Wikidata:Requests for permissions/Bot/Pi bot 2
The following discussion is closed. Please do not modify it. Subsequent comments should be made in a new section. A summary of the conclusions reached follows.
- Approved--Ymblanter (talk) 16:30, 23 April 2018 (UTC)[reply]
Pi bot 2 edit
Pi bot (talk • contribs • new items • new lexemes • SUL • Block log • User rights log • User rights • xtools)
Operator: Mike Peel (talk • contribs • logs)
Task/s: Add commons sitelinks based on query-selected values of Commons category (P373)
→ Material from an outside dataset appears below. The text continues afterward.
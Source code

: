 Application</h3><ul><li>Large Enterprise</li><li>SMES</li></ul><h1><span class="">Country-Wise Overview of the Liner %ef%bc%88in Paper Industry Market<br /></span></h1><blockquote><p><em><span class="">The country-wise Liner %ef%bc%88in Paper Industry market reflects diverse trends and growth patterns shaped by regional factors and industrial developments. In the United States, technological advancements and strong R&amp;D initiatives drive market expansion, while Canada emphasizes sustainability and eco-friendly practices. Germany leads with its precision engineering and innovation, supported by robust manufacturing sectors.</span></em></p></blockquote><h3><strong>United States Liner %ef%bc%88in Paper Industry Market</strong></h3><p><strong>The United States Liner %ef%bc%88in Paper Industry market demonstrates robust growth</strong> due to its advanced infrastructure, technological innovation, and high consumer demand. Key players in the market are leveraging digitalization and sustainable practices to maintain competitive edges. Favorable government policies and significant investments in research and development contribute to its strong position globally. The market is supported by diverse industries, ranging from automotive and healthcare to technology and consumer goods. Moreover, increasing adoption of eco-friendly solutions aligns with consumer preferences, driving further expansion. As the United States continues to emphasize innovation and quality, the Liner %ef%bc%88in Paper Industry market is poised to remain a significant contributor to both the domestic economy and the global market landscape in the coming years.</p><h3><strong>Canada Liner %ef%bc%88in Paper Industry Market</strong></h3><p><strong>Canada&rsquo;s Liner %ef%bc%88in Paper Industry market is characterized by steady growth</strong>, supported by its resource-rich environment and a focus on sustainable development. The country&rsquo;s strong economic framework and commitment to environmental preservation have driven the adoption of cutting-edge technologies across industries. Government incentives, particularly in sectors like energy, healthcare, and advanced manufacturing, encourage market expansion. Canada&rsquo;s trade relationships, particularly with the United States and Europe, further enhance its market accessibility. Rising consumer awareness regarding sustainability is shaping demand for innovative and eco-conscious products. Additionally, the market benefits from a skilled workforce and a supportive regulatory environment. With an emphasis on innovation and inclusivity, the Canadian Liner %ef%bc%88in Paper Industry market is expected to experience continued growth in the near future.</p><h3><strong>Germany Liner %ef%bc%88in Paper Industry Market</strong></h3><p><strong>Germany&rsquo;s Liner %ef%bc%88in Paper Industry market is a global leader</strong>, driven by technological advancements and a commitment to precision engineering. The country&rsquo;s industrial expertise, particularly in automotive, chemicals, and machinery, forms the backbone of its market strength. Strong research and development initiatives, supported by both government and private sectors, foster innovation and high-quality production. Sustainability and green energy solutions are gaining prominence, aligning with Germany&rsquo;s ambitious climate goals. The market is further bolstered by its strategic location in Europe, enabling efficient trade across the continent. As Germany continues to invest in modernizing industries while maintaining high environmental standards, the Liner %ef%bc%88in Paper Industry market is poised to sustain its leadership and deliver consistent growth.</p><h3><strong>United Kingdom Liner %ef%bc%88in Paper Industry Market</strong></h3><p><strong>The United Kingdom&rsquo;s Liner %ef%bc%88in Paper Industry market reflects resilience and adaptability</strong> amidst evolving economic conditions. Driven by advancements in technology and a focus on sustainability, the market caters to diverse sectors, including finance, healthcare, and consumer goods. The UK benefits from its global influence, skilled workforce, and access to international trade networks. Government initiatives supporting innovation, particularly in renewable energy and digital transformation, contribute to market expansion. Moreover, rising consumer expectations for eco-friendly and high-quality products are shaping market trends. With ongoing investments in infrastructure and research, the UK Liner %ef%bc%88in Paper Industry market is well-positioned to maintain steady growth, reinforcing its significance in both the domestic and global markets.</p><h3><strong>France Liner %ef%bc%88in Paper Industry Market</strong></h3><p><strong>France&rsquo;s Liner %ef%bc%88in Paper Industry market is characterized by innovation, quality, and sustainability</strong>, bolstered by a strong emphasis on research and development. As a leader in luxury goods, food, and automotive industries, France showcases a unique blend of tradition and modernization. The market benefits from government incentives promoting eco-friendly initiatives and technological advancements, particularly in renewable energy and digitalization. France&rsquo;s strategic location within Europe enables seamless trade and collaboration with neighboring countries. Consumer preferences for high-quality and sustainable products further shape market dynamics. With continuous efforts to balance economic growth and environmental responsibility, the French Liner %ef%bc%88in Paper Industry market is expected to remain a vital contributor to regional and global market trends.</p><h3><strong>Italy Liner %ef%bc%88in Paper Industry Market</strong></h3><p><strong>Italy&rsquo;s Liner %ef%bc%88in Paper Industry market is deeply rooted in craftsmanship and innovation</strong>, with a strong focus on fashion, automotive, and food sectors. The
Code: Available on BitBucket
Function details: The code runs a sparql query to select candidates, then for each returned entry it checks that there is only one value for P373, that the Wikidata item doesn't already have a Commons sitelink, that the Commons category exists and doesn't already have a sitelink, before adding the sitelink (e.g., [1]). The query is the tricky part, but @Jheald: has made various suggestions at Property_talk:P373#Any_suggestions_on_how_to_identify_values_of_P373_that_should_be_copied_to_the_commons_sitelink? that can be used there, and the idea is that we try various queries and only run them if they will have a high success rate (as JHeald has already done for artists). Thanks. --Mike Peel (talk) 21:54, 26 March 2018 (UTC)[reply]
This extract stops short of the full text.